CHARLESTON, West Virginia: After being amended to prohibit anyone younger than 16 years old from getting married, as well as banning age gaps of more than four years for 16 and 17-year-olds, a child marriage bill was passed by the West Virginia Senate on March 10th.
The bill was passed on a 31-1 vote and will be sent to the House of Delegates.
Children can marry as young as 16 in the state with parental consent, and even younger children can get married with a judge’s waiver.
“I want us to pass something because our current situation is intolerable,” said Morgan County Republican Sen. Charles Trump.

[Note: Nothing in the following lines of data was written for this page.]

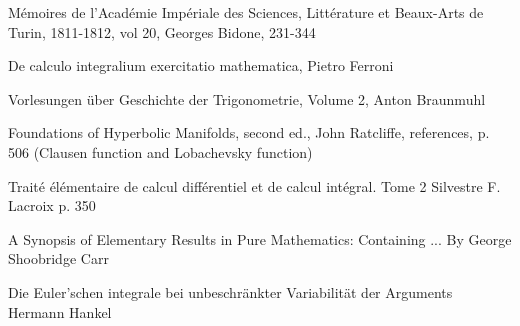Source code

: \documentclass{article}
\begin{document}
 Mémoires de l'Académie Impériale des Sciences, Littérature et Beaux-Arts de Turin, 1811-1812, vol 20, Georges Bidone, 231-344
 
 De calculo integralium exercitatio mathematica, Pietro Ferroni
 
 Vorlesungen über Geschichte der Trigonometrie, Volume 2, Anton Braunmuhl
 
 Foundations of Hyperbolic Manifolds, second ed., John Ratcliffe, references, p. 506 (Clausen function and Lobachevsky function)
 
Traité élémentaire de calcul différentiel et de calcul intégral. Tome 2
Silvestre F. Lacroix
 p. 350
 
 A Synopsis of Elementary Results in Pure Mathematics: Containing ...
 By George Shoobridge Carr
 
Die Euler'schen integrale bei unbeschränkter Variabilität der Arguments
Hermann Hankel
 
 \nocite{*}



\end{document}
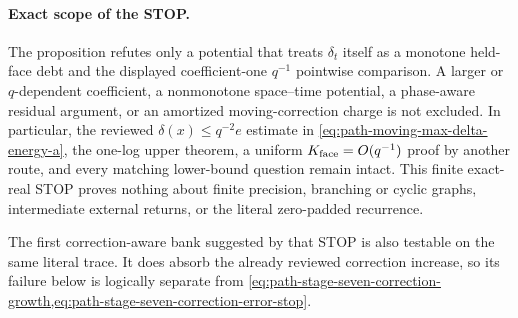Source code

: \paragraph{Exact scope of the STOP.}
The proposition refutes only a potential that treats $\delta_t$ itself as a
monotone held-face debt and the displayed coefficient-one $q^{-1}$ pointwise
comparison.  A larger or $q$-dependent coefficient, a nonmonotone
space--time potential, a phase-aware residual argument, or an amortized
moving-correction charge is not excluded.  In particular, the reviewed
$\delta(x)\leq q^{-2}e$ estimate in
\cref{eq:path-moving-max-delta-energy-a}, the one-log upper theorem, a
uniform $K_{\rm face}=O(q^{-1})$ proof by another route, and every matching
lower-bound question remain intact.  This finite exact-real STOP proves
nothing about finite precision, branching or cyclic graphs, intermediate
external returns, or the literal zero-padded recurrence.

The first correction-aware bank suggested by that STOP is also testable on
the same literal trace.  It does absorb the already reviewed correction
increase, so its failure below is logically separate from
\cref{eq:path-stage-seven-correction-growth,eq:path-stage-seven-correction-error-stop}.


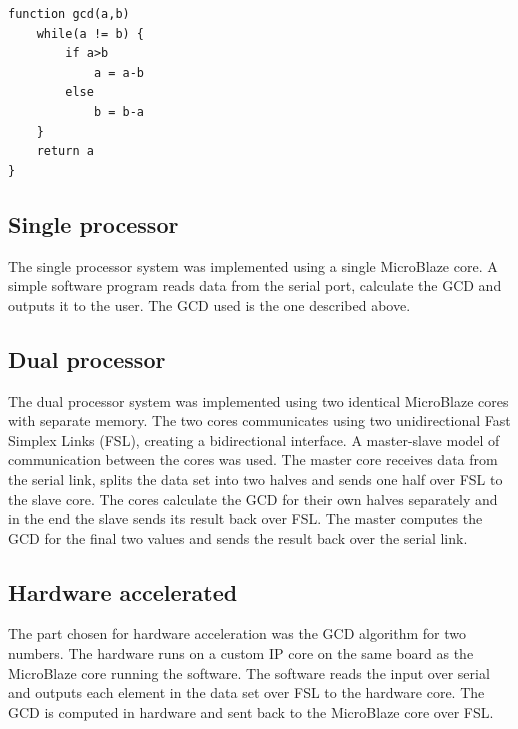 \documentclass[11pt]{article}
\begin{document}
\begin{lstlisting}[float=tbh,frame=tb,captionpos=b,caption={Euclidean subtracion algorithm},label=lst:gcd]
function gcd(a,b)
	while(a != b) {
		if a>b
			a = a-b
		else
			b = b-a
	}
	return a
}
\end{lstlisting}

\subsection{Single processor}
The single processor system was implemented using a single MicroBlaze core. A simple software program reads data from the serial port, calculate the GCD and outputs it to the user. The GCD used is the one described above.

\subsection{Dual processor}
The dual processor system was implemented using two identical MicroBlaze cores with separate memory. The two cores communicates using two unidirectional Fast Simplex Links (FSL), creating a bidirectional interface. A master-slave model of communication between the cores was used. The master core receives data from the serial link, splits the data set into two halves and sends one half over FSL to the slave core. The cores calculate the GCD for their own halves separately and in the end the slave sends its result back over FSL. The master computes the GCD for the final two values and sends the result back over the serial link.
\subsection{Hardware accelerated}
The part chosen for hardware acceleration was the GCD algorithm for two numbers. The hardware runs on a custom IP core on the same board as the MicroBlaze core running the software. The software reads the input over serial and outputs each element in the data set over FSL to the hardware core. The GCD is computed in hardware and sent back to the MicroBlaze core over FSL.

\end{document}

Under the bill, anyone younger than 16 years old can no longer be married, and those aged 16 and 17 would have to obtain parental consent and cannot marry someone more than four years older than themselves.
Existing legal marriages, including those performed in other states, would be unaffected by the new legislation.
Non-profit group Unchained At Last, which is working to end forced and child marriages, said that since 2018, seven US states have set the minimum age for marriage at 18 years old.
Most states allow 16 and 17-year-olds to marry with stated requirements, Trump noted.
“I know this has been a contentious issue among a number of people. My hope is this will be viewed as a reasonable and acceptable compromise and a necessary change to our law. It would bring West Virginia in line with the vast majority of states in the country,” he said.
According to the Pew Research Center, in 2014 West Virginia had the highest rate of child marriages among the states, when its five-year average was 7.1 marriages for every 1,000 children aged 15 to 17 years old.